Falls die Klienten es wollen, lädt der Pflegestützpunkt auch andere Dienststellen zum Beratungstermin, wie das Sozialamt oder das Jugendamt. »Wir helfen von der Bürokratie überforderten Leuten, die oft kein Licht am Ende des Tunnels sehen, Prioritäten zu setzen und Schritt für Schritt vorzugehen.« Persönliches muss dabei nicht außen vor bleiben – Diskretion und Schweigepflicht sind selbstverständlich. »Wenn etwa eine Tochter bei der Pflege ihres Vaters ans Ende ihrer Kräfte kommt, weil dabei alte Konflikte aufbrechen, findet sie bei uns Verständnis. Wir zeigen Wege auf, wie es für beide weitergehen kann.« Demenz sei ein hochsensibles Thema, das zu einem Riesenproblem in der Ehe werden könne, erläutert Krumwiede. Auch für die Sorgen junger Angehöriger haben die Berater ein Ohr. »Young Carer werden Jugendliche genannt, die zu Hause Pflege erleben. Und die, die Pflegebedürftigkeit eines Elternteils als Tabu wahrnehmen. Das kann dazu führen, dass Kinder ihre Freunde nicht zu sich einladen, dass sie sich isolieren und dass ihre schulischen Leistungen abfallen.«
Pflegestützpunkt bietet Beratung auch online an
Christel Krumwiede und ihr Team wollen diese besondere Personengruppe, die nicht in die Beratungsstelle findet, gezielt auf das Online-Angebot hinweisen.

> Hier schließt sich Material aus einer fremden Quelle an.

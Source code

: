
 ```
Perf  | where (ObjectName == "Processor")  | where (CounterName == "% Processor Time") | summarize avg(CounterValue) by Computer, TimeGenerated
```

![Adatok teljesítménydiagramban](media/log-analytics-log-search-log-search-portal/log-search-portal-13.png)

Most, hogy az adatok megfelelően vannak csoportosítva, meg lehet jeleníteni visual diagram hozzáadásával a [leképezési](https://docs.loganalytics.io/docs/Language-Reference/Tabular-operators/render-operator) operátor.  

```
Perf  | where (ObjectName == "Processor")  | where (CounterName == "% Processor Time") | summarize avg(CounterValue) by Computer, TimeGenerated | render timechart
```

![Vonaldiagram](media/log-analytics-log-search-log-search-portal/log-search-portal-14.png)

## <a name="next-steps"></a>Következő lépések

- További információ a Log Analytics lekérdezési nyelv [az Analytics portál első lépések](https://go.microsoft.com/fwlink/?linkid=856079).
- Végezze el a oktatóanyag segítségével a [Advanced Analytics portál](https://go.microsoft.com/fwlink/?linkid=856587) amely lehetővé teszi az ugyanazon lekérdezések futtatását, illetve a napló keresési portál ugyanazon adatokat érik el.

Man solle sich ruhig schon mit 50 oder 60 Gedanken machen, wie man im Alter leben will, meint Christel Krumwiede. »Das sollte man nicht erst mit 80 überlegen. Pflegebedürftigkeit kann sehr überraschend kommen.« Ein weiteres Themenfeld des Pflegestützpunkts ist daher die Beratung zur Wohnraumanpassung. »Wir vermitteln ehrenamtliche Wohnberater, die sich bei Hausbesuchen umschauen, welche Möglichkeiten es zum Badumbau gibt, wo Haltegriffe sinnvoll sind, wie die Beleuchtung aussieht und, nicht unwichtig, welche Förderungen für seniorengerechte Baumaßnahmen beantragt werden können.«
Eine aufmerksame Nachbarschaft kann ebenfalls dazu beitragen, dass Menschen mit Beeinträchtigung nicht alleine gelassen werden. Das möchte die Leiterin des Pflegestützpunkts noch erwähnen. Man könne ruhig nachfragen, wenn die Seniorin von nebenan seit Tagen ihre Zeitung nicht aus dem Briefkasten geholt hat oder ihr Hilfe beim Einkaufen anbieten. Oder, warum nicht, sie mal auf einen Kaffee einladen.